== Action item ==
Across the entries that follow, work out the number of lines containing the string "status", and state it alone.
□ □ □
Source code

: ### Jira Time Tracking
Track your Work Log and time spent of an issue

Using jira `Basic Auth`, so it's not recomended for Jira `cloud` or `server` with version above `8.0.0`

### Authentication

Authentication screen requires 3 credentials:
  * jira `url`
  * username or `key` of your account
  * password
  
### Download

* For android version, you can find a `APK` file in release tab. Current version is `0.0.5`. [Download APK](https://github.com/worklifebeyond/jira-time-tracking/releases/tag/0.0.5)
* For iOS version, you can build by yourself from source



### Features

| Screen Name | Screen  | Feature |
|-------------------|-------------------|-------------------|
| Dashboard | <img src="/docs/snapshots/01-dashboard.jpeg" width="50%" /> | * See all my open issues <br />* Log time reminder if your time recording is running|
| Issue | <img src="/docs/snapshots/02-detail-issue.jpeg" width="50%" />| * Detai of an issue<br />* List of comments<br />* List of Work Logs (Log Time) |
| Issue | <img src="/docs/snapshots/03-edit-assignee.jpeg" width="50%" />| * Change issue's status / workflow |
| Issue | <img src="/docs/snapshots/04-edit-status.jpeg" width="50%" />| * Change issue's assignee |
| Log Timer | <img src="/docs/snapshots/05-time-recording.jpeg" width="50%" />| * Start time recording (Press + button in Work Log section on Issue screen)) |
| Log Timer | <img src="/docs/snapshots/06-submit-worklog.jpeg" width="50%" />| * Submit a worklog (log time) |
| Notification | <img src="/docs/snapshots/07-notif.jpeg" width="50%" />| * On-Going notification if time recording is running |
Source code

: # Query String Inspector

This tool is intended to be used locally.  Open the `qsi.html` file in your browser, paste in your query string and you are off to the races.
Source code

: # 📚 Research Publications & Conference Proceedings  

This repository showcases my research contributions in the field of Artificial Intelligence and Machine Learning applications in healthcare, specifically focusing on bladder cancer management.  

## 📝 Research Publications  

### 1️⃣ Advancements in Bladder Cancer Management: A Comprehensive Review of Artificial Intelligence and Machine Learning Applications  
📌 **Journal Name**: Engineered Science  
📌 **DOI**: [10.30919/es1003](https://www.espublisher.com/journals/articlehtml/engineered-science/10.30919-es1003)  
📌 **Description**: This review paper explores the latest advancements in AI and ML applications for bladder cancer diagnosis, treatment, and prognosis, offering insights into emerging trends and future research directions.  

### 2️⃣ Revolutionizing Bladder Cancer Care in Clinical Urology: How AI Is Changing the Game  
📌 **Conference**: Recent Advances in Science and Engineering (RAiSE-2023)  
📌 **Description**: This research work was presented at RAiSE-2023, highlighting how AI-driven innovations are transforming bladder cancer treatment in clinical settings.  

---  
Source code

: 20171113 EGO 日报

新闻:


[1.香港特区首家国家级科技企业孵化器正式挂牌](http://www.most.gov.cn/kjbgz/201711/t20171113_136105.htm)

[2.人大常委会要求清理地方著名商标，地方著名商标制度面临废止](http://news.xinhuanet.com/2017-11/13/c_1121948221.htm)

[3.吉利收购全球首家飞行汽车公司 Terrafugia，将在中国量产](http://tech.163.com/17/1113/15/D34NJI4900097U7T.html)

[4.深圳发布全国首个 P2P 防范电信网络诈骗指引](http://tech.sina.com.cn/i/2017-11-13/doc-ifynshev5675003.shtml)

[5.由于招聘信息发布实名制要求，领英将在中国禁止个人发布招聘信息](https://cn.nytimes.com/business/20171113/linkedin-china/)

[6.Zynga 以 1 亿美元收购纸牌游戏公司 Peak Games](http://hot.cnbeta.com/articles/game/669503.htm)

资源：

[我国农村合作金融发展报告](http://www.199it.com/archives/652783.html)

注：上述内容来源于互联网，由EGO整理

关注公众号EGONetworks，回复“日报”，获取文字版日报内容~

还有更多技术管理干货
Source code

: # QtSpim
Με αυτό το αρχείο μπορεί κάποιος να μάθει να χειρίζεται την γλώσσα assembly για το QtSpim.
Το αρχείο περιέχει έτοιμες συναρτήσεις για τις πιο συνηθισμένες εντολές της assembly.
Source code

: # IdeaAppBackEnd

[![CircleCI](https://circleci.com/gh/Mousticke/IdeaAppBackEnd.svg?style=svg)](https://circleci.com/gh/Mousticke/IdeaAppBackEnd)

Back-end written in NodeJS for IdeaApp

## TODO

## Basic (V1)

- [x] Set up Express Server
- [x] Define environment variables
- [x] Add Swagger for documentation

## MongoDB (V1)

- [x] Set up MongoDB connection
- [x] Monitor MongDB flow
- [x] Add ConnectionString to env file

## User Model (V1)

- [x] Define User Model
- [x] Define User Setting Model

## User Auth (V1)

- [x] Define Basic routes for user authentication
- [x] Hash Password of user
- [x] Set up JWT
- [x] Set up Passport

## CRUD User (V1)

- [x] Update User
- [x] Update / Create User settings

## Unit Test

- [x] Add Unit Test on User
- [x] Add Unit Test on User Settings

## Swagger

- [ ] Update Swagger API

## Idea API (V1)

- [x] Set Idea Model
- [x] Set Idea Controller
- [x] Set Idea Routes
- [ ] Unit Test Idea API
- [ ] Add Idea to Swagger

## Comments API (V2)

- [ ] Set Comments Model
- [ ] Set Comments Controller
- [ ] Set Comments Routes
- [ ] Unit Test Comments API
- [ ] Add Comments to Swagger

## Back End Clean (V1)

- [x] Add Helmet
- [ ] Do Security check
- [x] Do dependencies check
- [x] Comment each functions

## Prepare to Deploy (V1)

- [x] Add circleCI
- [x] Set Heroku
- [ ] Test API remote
□ □ □
== Response to the exercise ==
2